Personalising tileDB Settings#

This section provides an overview of customizing the tileDB settings in the data_config.yml to manage and query ICESat-2 data using your own personalized settings.

Overview#

The provided data_config.yml file allows users to customize tileDB settings to suit their specific requirements. By modifying the configuration file, you can adjust the database connection details, file paths, environment settings, and data extraction settings to optimize data handling and processing.
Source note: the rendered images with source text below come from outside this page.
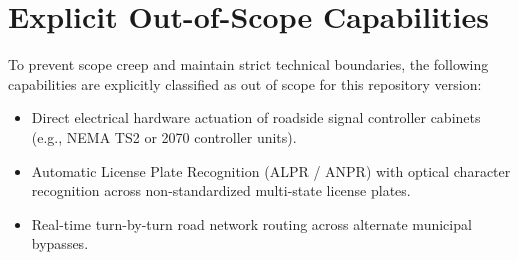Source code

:\section{Explicit Out-of-Scope Capabilities}
To prevent scope creep and maintain strict technical boundaries, the following capabilities are explicitly classified as out of scope for this repository version:
\begin{itemize}[leftmargin=*]
    \item Direct electrical hardware actuation of roadside signal controller cabinets (e.g., NEMA TS2 or 2070 controller units).
    \item Automatic License Plate Recognition (ALPR / ANPR) with optical character recognition across non-standardized multi-state license plates.
    \item Real-time turn-by-turn road network routing across alternate municipal bypasses.
\end{itemize}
However, you should be an experienced user with prior knowledge of TileDB and configuration files to ensure proper adjustments and avoid potential issues.

Customizing tileDB settings#

The following is an example of the code provided in the data_config.yml file:

tiledb:
  storage_type: 'local'                             # either local or s3
  local_path: ''                                    # TileDB URI for storing data
  overwrite: true                                   # Whether to overwrite existing arrays
  temporal_batching: "weekly"                       # either daily or weekly
  chunk_size: 25                                    # chunk siz ein degrees for spatial chunks
  time_range:                                       # Global time range for data
    start_time: "2018-01"                           # Global start time for data
    end_time: "2030-12-31"                          # Global end time for data
  spatial_range:                                    # Global spatial range (bounding box)
    lat_min: -56.0
    lat_max: 56.0
    lon_min: -180.0
    lon_max: 180.0
  dimensions: ['latitude', 'longitude', 'time']     # Dimensions for the TileDB array
  consolidation_settings:
   fragment_size: 200_000_000_000                   # 100GB fragment size
   memory_budget: "150000000000"                    # 150GB total memory budget
   memory_budget_var: "50000000000"                 # 50GB for variable-sized attributes
  cell_order: "hilbert"
  capacity: 100000

Explanation of Configuration Fields

  1. storage_type: Specifies where the TileDB arrays will be stored. Options:

    • local: Arrays will be stored on the local filesystem.

    • s3: Arrays will be stored on an object storage (e.g., AWS S3, Ceph), requiring additional configuration by the user.

  2. local_path: Defines the URI for storing the data when using local storage. Leave it blank or specify a valid directory path.

  3. overwrite: A Boolean flag indicating whether to overwrite existing arrays when creating new ones.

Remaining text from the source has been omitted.